= Task material =
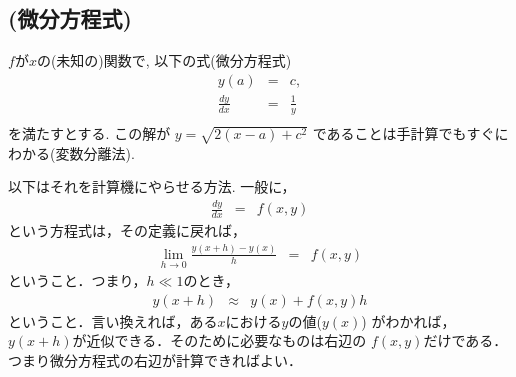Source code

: \documentclass[10pt,dvipdfmx]{article}
\begin{document}

\newpage
\section{}

\subsection{{\scriptsize (微分方程式)}}
$f$が$x$の(未知の)関数で,
以下の式(微分方程式)
\begin{eqnarray}
y(a) & = & c, \\
\frac{dy}{dx} & = & \frac{1}{y} \\
\end{eqnarray}
を満たすとする. 
この解が $y = \sqrt{2 (x - a) + c^2}$ 
であることは手計算でもすぐにわかる(変数分離法).

以下はそれを計算機にやらせる方法. 一般に，
\begin{eqnarray}
\frac{dy}{dx} & = & f(x ,y)
\end{eqnarray}
という方程式は，その定義に戻れば，
\begin{eqnarray}
\lim_{h\rightarrow 0} \frac{y(x + h) - y(x)}{h} & = & f(x,y)
\end{eqnarray}
ということ．つまり，$h \ll 1$のとき，
\begin{eqnarray}
y(x + h) & \approx & y(x) + f(x, y) h
\label{eq:ord}
\end{eqnarray}
ということ．言い換えれば，ある$x$における$y$の値($y(x)$)
がわかれば，$y(x + h)$が近似できる．そのために必要なものは右辺の
$f(x, y)$だけである．つまり微分方程式の右辺が計算できればよい．
\end{document}
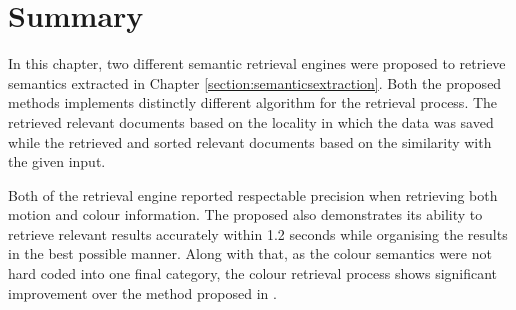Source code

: \section{Summary}

In this chapter, two different semantic retrieval engines were proposed to
retrieve semantics extracted in Chapter \ref{section:semanticsextraction}.
Both the proposed methods implements distinctly different algorithm for the
retrieval process. The \versionOneRet retrieved relevant documents based on the
locality in which the data was saved while the \versionTwoRet retrieved and
sorted relevant documents based on the similarity with the given input.

Both of the retrieval engine reported respectable precision when retrieving
both motion and colour information. The proposed \versionTwoRet also
demonstrates its ability to retrieve relevant results accurately within 1.2
seconds while organising the results in the best possible manner. Along with
that, as the colour semantics were not hard coded into one final category,
the colour retrieval process shows significant improvement over the method
proposed in \versionOneRet.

= Work item =
Reproduce every line of the material above that has the string "retrieval".

= Result =
In this chapter, two different semantic retrieval engines were proposed to
retrieval process. The \versionOneRet retrieved relevant documents based on the
Both of the retrieval engine reported respectable precision when retrieving
the colour retrieval process shows significant improvement over the method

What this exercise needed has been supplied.